• **How to complete this task**: The line containing "4. Esperar lunes" and every line after it, through the last line of the records, are to be transcribed exactly, and nothing else.

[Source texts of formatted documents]
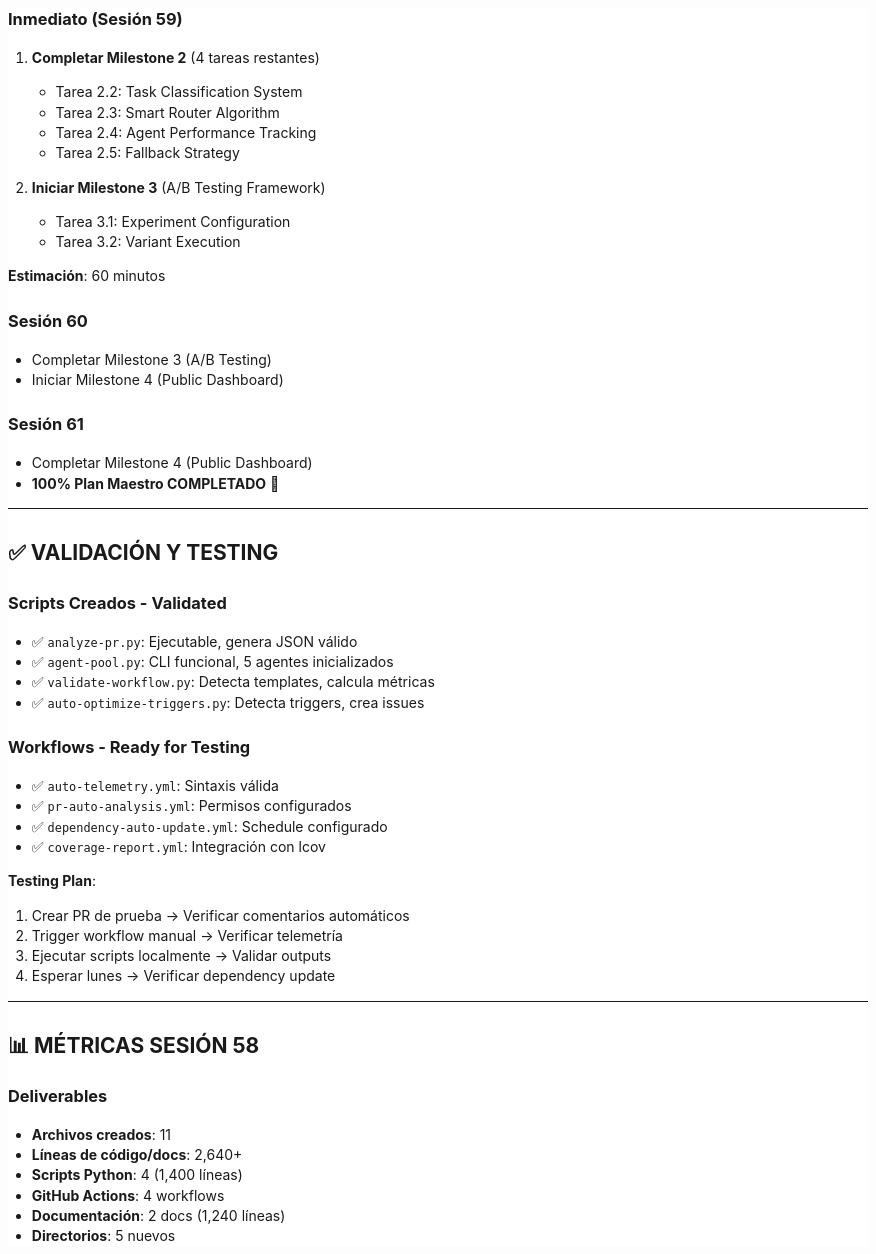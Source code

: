 ### **Inmediato (Sesión 59)**
1. **Completar Milestone 2** (4 tareas restantes)
   - Tarea 2.2: Task Classification System
   - Tarea 2.3: Smart Router Algorithm
   - Tarea 2.4: Agent Performance Tracking
   - Tarea 2.5: Fallback Strategy

2. **Iniciar Milestone 3** (A/B Testing Framework)
   - Tarea 3.1: Experiment Configuration
   - Tarea 3.2: Variant Execution

**Estimación**: 60 minutos

### **Sesión 60**
- Completar Milestone 3 (A/B Testing)
- Iniciar Milestone 4 (Public Dashboard)

### **Sesión 61**
- Completar Milestone 4 (Public Dashboard)
- **100% Plan Maestro COMPLETADO** 🎉

---

## ✅ VALIDACIÓN Y TESTING

### **Scripts Creados - Validated**
- ✅ `analyze-pr.py`: Ejecutable, genera JSON válido
- ✅ `agent-pool.py`: CLI funcional, 5 agentes inicializados
- ✅ `validate-workflow.py`: Detecta templates, calcula métricas
- ✅ `auto-optimize-triggers.py`: Detecta triggers, crea issues

### **Workflows - Ready for Testing**
- ✅ `auto-telemetry.yml`: Sintaxis válida
- ✅ `pr-auto-analysis.yml`: Permisos configurados
- ✅ `dependency-auto-update.yml`: Schedule configurado
- ✅ `coverage-report.yml`: Integración con lcov

**Testing Plan**:
1. Crear PR de prueba → Verificar comentarios automáticos
2. Trigger workflow manual → Verificar telemetría
3. Ejecutar scripts localmente → Validar outputs
4. Esperar lunes → Verificar dependency update

---

## 📊 MÉTRICAS SESIÓN 58

### **Deliverables**
- **Archivos creados**: 11
- **Líneas de código/docs**: 2,640+
- **Scripts Python**: 4 (1,400 líneas)
- **GitHub Actions**: 4 workflows
- **Documentación**: 2 docs (1,240 líneas)
- **Directorios**: 5 nuevos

• **Reply to the task**:
4. Esperar lunes → Verificar dependency update

---

## 📊 MÉTRICAS SESIÓN 58

### **Deliverables**
- **Archivos creados**: 11
- **Líneas de código/docs**: 2,640+
- **Scripts Python**: 4 (1,400 líneas)
- **GitHub Actions**: 4 workflows
- **Documentación**: 2 docs (1,240 líneas)
- **Directorios**: 5 nuevos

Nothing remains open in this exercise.